• **Task requirements**
Of the lines below, copy those that hold the word "path".

Exercise input section start

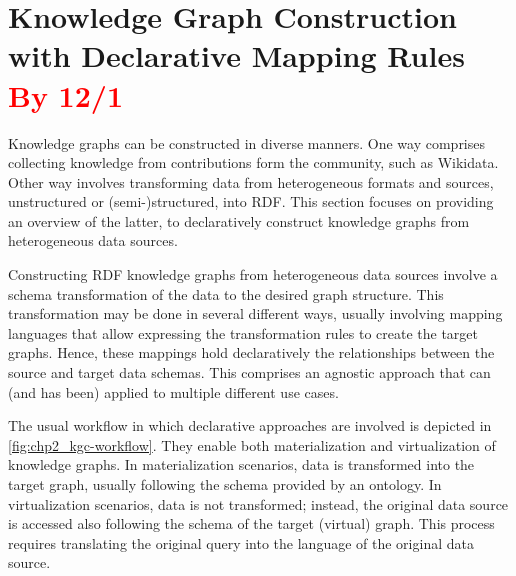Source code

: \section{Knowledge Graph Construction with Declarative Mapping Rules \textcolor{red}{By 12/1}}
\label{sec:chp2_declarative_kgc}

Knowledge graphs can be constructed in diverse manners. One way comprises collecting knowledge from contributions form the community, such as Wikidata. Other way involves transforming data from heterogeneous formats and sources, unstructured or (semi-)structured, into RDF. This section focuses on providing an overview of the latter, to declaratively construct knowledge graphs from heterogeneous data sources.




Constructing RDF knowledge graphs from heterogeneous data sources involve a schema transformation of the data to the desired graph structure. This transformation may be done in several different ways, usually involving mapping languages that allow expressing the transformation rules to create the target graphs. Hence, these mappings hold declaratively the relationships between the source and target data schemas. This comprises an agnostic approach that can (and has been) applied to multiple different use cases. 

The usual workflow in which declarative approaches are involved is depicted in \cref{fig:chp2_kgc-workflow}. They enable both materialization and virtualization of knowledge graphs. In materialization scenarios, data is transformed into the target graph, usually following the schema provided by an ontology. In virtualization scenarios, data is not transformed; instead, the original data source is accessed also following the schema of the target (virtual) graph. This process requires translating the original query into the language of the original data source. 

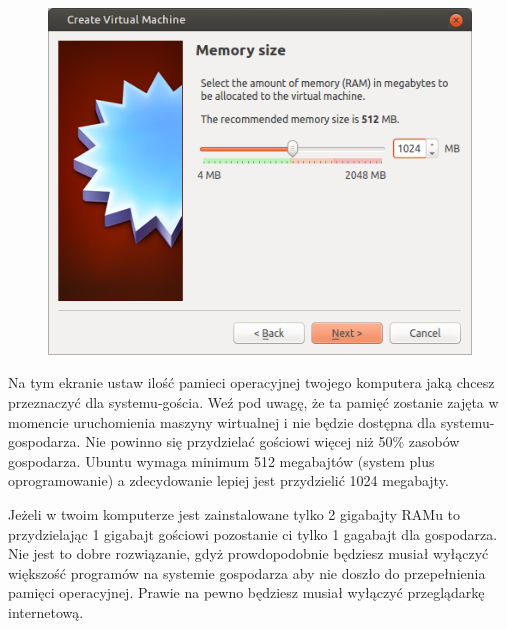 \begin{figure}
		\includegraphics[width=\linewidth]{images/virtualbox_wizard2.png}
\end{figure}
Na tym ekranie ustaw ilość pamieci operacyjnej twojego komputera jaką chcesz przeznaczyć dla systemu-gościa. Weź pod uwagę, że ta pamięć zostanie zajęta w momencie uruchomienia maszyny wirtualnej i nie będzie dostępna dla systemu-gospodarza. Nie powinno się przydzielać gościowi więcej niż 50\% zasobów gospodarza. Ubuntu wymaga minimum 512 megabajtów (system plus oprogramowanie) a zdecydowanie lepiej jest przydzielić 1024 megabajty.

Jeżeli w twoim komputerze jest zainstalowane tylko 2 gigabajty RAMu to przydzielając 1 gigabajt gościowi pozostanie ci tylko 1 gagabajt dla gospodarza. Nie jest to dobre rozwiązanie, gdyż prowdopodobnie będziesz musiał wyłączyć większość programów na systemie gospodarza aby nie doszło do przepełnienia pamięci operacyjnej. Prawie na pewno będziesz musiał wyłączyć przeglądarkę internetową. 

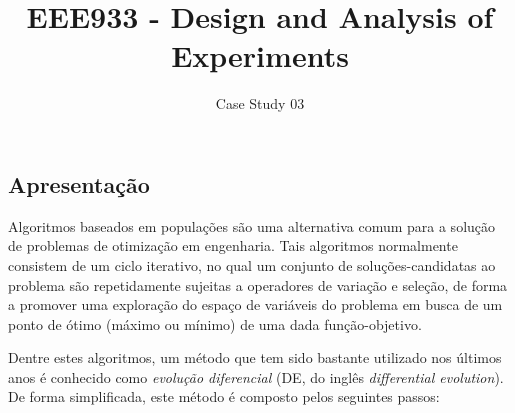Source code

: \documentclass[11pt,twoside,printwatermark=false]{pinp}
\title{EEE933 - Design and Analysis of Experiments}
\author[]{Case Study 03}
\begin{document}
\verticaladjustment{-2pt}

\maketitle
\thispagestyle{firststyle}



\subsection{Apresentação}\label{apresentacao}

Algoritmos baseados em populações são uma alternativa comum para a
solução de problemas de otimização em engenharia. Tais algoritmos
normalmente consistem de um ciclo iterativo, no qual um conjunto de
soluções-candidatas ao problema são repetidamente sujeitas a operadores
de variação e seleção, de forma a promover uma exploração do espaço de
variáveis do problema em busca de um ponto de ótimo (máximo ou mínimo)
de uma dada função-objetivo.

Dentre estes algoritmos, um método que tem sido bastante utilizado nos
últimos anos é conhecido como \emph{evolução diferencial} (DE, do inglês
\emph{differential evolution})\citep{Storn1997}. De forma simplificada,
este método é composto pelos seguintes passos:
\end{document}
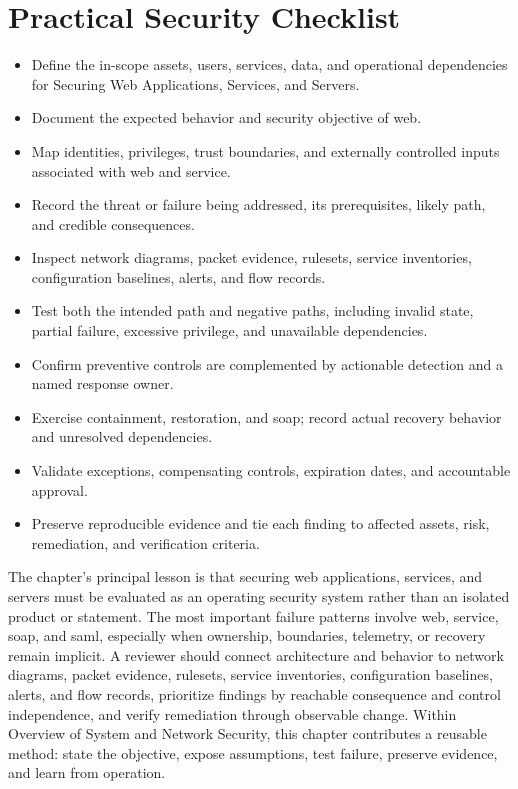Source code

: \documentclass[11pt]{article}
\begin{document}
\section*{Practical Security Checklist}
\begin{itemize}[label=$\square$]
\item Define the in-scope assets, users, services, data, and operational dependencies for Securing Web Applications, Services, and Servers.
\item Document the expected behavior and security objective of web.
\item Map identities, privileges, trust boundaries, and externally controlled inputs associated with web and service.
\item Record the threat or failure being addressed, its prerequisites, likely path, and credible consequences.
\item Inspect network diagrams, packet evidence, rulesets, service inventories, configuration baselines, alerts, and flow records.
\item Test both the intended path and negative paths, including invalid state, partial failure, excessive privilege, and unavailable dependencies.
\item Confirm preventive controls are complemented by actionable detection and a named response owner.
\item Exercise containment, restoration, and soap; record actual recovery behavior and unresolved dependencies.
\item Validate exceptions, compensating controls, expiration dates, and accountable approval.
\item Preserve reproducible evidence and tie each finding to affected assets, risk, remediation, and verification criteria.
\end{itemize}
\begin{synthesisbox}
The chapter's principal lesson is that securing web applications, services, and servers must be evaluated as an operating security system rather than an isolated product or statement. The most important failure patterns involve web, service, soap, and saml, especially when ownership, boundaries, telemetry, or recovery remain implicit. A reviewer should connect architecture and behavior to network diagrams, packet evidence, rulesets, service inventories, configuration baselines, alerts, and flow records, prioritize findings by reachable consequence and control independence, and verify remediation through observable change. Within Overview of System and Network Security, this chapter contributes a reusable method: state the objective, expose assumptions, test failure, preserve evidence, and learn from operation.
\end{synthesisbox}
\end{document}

Exercise input section end
Exercise input section start

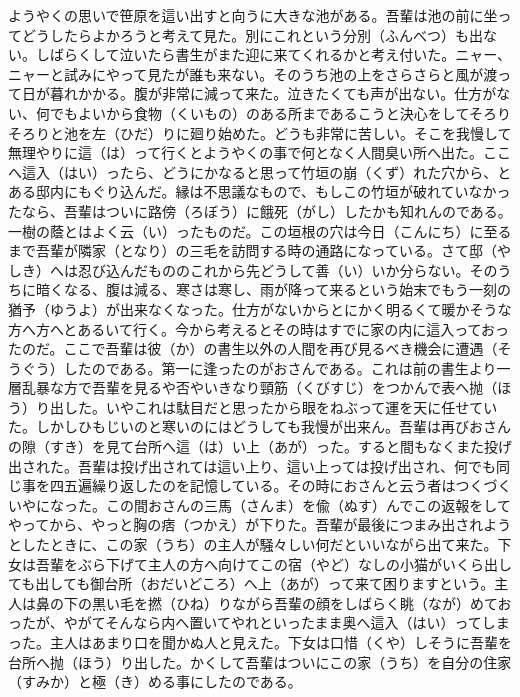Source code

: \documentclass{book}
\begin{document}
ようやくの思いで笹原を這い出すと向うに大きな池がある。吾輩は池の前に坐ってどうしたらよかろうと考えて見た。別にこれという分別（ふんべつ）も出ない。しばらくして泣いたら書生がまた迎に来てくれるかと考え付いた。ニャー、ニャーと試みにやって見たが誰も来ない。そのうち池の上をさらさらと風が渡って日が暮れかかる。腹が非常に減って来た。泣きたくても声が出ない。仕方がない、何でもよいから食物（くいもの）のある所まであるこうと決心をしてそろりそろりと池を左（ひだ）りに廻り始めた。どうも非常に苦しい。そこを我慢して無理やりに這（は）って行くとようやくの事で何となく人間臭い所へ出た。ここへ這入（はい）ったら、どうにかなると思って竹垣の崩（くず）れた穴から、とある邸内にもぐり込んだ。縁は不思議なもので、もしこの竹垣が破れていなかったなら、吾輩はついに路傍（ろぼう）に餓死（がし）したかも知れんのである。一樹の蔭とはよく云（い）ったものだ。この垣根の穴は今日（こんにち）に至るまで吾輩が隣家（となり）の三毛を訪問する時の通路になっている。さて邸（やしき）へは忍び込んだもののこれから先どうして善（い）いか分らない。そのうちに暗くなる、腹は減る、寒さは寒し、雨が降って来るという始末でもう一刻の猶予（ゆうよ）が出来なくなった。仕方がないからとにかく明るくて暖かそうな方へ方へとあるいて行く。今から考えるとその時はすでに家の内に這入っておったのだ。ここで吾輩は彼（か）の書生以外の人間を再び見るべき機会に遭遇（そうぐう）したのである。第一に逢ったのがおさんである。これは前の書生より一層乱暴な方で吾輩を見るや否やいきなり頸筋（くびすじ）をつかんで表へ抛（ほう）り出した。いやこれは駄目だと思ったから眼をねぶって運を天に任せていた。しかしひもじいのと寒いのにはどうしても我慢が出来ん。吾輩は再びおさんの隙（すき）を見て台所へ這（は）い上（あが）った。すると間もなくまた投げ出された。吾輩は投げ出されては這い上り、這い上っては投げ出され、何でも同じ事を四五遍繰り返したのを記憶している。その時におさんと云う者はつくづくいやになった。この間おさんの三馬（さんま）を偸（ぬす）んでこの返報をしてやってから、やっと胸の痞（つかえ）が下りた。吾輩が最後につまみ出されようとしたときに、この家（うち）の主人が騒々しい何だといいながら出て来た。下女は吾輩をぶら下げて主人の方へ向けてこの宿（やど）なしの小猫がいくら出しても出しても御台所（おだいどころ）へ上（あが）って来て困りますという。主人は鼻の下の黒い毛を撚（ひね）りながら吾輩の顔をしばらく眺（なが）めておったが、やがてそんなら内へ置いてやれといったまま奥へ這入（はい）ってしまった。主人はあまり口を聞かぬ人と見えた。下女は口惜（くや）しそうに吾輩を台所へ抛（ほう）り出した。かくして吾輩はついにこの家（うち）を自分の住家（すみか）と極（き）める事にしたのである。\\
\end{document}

Exercise input section end

• **Worked solution**
\item Record the threat or failure being addressed, its prerequisites, likely path, and credible consequences.
\item Test both the intended path and negative paths, including invalid state, partial failure, excessive privilege, and unavailable dependencies.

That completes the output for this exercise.